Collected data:
BEGIN

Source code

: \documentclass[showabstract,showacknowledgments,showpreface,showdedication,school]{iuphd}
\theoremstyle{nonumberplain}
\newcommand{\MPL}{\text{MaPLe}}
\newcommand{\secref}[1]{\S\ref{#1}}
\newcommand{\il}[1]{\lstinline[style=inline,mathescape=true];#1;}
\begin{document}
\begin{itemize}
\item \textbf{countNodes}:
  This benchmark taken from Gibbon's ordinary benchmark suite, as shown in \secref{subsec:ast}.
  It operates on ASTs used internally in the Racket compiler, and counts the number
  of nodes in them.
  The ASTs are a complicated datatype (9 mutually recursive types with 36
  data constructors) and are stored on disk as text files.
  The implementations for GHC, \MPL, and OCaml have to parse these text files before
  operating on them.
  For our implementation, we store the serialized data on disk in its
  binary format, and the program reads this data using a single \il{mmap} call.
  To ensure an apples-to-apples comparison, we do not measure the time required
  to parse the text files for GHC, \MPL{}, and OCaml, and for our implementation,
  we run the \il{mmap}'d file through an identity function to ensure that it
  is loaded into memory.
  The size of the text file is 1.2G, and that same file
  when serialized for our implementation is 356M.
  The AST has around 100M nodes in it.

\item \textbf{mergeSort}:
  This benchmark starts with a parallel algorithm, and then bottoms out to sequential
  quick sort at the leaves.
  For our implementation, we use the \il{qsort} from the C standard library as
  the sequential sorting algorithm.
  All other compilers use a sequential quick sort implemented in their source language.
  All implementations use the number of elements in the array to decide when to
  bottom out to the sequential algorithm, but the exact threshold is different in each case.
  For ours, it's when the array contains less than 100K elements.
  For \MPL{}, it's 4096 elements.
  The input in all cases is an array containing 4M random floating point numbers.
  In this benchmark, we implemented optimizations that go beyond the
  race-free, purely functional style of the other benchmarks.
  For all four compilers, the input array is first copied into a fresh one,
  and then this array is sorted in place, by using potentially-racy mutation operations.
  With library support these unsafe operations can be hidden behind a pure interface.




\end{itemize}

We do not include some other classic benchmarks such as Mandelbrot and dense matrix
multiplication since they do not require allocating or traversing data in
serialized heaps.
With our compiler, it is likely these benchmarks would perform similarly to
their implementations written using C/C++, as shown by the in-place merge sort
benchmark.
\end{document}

END

• _Task directions_
Counting only lines that contain the string "OCaml", how many are there in the data above? Give the number alone.

• _Solution below_
2